The future of longevity medicine
The disparity between science and commerce in the longevity sector is unlikely to disappear without systemic change. Regulation of longevity therapies remains inconsistent across jurisdictions, creating an environment where some clinics operate with little oversight. Establishing clearer guidelines for what constitutes an evidence-based longevity intervention would help separate credible providers from opportunistic businesses.

“Investment in large-scale clinical trials for longevity therapies must also increase.
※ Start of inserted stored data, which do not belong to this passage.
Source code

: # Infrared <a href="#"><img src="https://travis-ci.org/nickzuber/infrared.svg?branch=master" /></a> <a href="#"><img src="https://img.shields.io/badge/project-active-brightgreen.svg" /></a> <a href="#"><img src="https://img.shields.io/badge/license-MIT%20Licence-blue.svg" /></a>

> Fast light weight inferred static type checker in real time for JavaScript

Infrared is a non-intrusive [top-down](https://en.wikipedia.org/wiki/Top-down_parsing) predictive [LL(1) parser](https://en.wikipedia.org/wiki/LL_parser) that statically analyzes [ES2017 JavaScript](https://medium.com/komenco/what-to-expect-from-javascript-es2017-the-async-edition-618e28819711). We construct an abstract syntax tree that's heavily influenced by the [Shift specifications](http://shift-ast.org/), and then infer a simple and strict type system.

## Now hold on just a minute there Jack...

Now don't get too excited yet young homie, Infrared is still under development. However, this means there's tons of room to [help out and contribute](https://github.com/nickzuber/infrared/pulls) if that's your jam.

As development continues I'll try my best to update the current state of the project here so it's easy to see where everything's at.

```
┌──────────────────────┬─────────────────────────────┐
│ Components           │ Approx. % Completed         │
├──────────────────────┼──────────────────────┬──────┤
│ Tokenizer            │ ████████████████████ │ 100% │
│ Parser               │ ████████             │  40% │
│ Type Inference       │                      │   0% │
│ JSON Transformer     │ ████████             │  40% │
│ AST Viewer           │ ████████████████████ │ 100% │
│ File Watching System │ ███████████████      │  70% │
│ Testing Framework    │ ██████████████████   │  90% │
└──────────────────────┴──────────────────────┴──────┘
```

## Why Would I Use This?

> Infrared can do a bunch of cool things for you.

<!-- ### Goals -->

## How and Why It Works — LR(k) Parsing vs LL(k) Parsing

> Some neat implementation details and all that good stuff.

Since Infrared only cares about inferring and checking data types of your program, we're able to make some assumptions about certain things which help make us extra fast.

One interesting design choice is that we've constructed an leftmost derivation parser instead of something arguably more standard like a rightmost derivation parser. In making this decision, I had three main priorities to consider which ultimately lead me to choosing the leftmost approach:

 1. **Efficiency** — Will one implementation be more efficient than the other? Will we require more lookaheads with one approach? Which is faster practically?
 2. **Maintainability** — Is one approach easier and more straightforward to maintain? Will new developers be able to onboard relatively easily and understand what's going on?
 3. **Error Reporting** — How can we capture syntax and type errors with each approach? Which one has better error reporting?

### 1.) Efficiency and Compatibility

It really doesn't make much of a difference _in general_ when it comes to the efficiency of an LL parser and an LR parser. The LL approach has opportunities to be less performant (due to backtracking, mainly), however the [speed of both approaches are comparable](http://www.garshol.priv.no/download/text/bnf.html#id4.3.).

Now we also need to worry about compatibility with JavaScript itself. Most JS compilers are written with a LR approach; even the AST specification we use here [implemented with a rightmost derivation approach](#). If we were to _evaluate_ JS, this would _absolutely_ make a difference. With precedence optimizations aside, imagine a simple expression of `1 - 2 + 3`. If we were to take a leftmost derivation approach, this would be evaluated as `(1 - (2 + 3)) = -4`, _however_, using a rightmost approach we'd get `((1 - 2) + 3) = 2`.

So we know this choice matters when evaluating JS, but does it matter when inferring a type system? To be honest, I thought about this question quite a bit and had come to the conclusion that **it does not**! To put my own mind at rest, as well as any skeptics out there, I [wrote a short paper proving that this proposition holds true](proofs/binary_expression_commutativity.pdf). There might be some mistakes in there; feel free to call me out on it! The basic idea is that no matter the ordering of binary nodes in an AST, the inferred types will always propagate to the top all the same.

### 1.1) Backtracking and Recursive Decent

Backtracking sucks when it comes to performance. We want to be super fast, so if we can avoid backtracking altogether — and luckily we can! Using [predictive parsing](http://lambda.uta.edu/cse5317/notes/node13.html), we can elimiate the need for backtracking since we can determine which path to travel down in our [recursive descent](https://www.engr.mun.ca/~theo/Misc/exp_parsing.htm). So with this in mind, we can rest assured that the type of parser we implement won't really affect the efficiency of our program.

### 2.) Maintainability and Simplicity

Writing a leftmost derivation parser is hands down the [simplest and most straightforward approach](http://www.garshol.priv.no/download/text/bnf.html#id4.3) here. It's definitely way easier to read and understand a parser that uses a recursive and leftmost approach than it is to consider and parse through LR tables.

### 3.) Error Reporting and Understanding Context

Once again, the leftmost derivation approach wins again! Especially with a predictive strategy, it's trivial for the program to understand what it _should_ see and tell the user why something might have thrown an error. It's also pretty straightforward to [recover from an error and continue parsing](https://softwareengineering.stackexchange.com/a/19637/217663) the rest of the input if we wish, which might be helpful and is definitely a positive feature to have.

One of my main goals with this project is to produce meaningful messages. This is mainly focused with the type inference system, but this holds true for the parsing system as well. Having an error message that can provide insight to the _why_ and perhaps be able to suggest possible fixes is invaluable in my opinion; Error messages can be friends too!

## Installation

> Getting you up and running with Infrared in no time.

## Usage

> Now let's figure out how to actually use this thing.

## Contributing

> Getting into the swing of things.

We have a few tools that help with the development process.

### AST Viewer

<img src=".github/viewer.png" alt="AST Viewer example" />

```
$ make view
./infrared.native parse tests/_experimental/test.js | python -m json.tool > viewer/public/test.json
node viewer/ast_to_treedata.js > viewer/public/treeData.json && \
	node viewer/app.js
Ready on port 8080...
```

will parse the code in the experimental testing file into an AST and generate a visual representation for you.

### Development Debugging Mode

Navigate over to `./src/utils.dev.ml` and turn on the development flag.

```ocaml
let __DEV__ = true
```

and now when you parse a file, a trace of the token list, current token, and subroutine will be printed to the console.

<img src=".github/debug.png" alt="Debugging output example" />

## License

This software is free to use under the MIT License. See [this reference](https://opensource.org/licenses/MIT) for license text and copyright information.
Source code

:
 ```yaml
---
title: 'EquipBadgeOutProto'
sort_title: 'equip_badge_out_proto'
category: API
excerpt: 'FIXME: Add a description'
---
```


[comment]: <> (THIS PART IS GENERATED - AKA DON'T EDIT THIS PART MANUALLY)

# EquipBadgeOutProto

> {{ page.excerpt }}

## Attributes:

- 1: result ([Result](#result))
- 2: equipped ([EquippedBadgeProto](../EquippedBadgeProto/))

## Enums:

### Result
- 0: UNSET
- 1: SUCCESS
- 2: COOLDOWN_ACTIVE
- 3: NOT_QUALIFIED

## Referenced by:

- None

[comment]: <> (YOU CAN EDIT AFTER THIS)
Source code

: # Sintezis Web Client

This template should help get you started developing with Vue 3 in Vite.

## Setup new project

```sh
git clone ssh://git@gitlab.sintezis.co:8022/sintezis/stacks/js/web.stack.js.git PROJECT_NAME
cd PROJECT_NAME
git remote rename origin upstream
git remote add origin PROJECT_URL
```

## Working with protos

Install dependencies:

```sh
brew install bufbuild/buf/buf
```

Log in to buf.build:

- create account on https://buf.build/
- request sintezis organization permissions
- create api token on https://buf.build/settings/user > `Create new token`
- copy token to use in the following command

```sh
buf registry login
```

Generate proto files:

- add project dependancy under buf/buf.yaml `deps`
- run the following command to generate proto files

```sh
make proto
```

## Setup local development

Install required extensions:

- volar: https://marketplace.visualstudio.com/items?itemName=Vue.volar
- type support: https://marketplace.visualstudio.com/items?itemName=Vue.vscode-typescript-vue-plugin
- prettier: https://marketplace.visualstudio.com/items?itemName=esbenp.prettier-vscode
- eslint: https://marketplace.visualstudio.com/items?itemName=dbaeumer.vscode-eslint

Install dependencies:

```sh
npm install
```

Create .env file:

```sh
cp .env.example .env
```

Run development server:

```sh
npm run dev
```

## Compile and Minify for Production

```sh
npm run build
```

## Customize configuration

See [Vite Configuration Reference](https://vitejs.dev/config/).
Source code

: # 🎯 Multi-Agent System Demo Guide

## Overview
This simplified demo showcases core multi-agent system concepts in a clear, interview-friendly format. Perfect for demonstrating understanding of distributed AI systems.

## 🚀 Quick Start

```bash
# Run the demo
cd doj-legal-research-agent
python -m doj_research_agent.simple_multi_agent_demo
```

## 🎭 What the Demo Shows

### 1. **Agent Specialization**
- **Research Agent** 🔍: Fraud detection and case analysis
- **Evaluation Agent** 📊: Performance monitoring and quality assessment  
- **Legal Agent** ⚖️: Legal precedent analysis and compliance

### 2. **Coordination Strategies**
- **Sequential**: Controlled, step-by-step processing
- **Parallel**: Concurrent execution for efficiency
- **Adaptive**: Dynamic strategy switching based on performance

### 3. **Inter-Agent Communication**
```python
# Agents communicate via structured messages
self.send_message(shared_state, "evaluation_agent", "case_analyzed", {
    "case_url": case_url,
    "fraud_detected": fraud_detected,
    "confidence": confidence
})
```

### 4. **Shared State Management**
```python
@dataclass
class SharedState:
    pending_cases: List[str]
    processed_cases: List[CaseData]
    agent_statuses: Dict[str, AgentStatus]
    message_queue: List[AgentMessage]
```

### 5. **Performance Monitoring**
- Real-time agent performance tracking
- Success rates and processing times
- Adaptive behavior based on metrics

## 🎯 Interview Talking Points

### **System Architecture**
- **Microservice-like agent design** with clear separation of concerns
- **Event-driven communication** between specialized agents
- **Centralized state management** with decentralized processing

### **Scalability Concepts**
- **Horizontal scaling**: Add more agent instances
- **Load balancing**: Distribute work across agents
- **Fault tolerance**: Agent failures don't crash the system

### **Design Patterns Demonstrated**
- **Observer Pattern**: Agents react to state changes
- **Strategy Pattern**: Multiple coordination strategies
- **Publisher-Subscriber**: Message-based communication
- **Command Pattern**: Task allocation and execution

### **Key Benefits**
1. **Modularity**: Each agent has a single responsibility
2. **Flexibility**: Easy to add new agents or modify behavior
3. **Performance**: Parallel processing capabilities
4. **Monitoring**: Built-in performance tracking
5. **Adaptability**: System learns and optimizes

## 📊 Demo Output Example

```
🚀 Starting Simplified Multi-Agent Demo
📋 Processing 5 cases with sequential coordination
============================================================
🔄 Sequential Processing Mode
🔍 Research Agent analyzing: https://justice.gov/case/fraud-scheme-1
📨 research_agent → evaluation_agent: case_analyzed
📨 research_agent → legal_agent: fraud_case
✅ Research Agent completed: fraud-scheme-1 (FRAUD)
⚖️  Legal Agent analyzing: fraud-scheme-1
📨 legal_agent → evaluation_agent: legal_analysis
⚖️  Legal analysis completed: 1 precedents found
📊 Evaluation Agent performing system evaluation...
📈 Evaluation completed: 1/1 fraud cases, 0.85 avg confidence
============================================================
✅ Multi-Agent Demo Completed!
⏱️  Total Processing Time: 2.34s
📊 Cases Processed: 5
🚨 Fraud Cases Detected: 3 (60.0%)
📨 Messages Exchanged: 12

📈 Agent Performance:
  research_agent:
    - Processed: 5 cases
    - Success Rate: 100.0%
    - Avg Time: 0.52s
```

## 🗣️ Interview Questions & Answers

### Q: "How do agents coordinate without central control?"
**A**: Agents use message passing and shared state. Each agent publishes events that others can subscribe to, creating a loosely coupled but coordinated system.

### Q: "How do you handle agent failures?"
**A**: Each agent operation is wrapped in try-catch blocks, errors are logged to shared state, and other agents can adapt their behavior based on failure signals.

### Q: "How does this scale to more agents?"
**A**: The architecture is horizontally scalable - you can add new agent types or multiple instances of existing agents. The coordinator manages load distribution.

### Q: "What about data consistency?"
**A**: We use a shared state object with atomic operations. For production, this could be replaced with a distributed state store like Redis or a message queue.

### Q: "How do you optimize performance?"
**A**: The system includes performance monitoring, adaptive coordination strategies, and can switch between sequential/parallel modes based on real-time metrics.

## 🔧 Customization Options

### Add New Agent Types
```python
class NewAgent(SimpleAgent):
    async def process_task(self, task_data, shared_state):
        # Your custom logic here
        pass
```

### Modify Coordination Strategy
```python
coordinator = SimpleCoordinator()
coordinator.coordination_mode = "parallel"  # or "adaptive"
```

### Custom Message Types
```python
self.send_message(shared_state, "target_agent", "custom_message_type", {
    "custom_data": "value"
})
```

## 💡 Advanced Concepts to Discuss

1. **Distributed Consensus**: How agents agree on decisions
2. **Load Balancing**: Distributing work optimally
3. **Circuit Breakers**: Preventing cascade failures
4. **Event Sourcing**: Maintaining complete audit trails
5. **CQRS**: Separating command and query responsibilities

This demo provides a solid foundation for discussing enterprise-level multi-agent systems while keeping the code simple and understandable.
While some biotech firms are pioneering this effort, many treatments remain trapped in the gap between theoretical promise and demonstrated efficacy. Without rigorous human trials, the industry risks repeating the mistakes of past medical fads—where enthusiasm outpaced evidence,” Dr Ksenia Butova added.
Ultimately, longevity medicine should prioritize healthspan over hype. An industry built on scientific credibility rather than speculative optimism will deliver real advances, rather than short-term financial windfalls for those selling biological illusions.
“Today, the longevity sector faces a choice: remain a fragmented, commercially driven market or evolve into a legitimate medical discipline. Only one of these paths will stand the test of time,” Dr Ksenia Butova concluded.